The present study model remarkably explored counterfactual situations and showed that the 2022 mpox outbreak in the Netherlands was large but self-limited and could have faded by October 2022 even without interventions, such as MSM behavioral changes or vaccination. Notably, mpox had infected 64% of MSM with very high sexual activity in the model by the time of vaccine rollout. In addition, by that time, infection-induced immunity was adequate to prevent new outbreaks in the short term.
By incorporating heterogeneity in sexual activity, the study model captured the assortative mixing of highly sexually active individuals. Such sexual networks enhance the likelihood of the rapid spread of infection. However, the study model showed that even a smaller MSM group with a high level of sexual activity could cause a large disease outbreak in a short time. On the other hand, a reduction in the number of casual partners would have reduced the mpox epidemic scale. These findings demonstrate the importance of timely communication with at-risk populations without stigmatization or fear-chasing. In fact, spreading awareness even helped individuals with asymptomatic and pre-symptomatic mpox infections.
The study model showed that had there been no behavioral changes, the decline in mpox cases in a larger MSM group would have started about a week later, suggesting that the observed decrease in mpox cases was feasible only with behavioral changes. It is also noteworthy that the owners and organizers of MSM sex venues helped raise awareness per scientific evidence. Such collaborated efforts could help contain similar outbreaks by other pathogens (not sexually transmitted) among MSMs, a subpopulation having contact levels much higher than normal.

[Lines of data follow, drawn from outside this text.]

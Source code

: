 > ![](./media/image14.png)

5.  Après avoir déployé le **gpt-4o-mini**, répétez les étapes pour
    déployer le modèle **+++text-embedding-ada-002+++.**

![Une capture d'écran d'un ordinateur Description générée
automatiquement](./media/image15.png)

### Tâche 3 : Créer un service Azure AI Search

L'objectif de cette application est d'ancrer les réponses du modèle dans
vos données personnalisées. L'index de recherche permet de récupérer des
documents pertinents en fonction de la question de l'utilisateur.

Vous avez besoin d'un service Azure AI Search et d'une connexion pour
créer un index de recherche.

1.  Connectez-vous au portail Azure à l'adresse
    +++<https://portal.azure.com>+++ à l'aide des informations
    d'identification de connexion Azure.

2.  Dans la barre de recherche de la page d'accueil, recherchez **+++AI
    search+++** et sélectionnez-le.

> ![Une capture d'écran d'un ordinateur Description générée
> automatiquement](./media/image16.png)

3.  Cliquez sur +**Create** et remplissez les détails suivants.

Furthermore, the study highlighted the positive impact of the mpox vaccination program. It reduced the risk of disease resurgence, enhanced immunity at the population level, and amplified the effect of awareness and behavioral changes. Thus, the researchers noted that the peak in modeled mpox cases matched observations without behavioral changes. In July 2022, with behavioral changes, the study model estimated a 13 to 24% decrease in the number of casual partners and a 50% decrease in infectiousness till sexual abstinence.
The study demonstrated that the depletion of susceptibles among MSM might have limited further growth of the mpox epidemic. However, behavioral changes in July 2022 accelerated the decrease in mpox cases among MSM in the Netherlands after the peak. Later, infection-induced immunity and vaccination of the most sexually active diminished the risk of resurgence of mpox. Thankfully, the resurgence risk of mpox in the short term appears to be very low, even with sexual behavior returning to pre-endemic levels or the import of mpox infections. In addition, the study model could be used to investigate the impact of vaccination in the long term for some subgroups of MSM and extended to account for transitioning across sexually active MSM groups.
Since prevention is better than cure, first and foremost, it is crucial to maintain high immunity in the MSM group with the most sexual activity though it is not a closed fixed group. Over time, unvaccinated MSM with low sexual activity at present might become highly active and supplement the pool of more susceptible MSM with a high level of sexual activity, thus causing a new mpox outbreak. Secondly, spread public health messages in the venues that the target group visit. Thirdly, as sexual mixing according to age is assortative, modeling should include the changing distribution of immunity in MSM less than 45 years or older.
medRxiv publishes preliminary scientific reports that are not peer-reviewed and, therefore, should not be regarded as conclusive, guide clinical practice/health-related behavior, or treated as established information.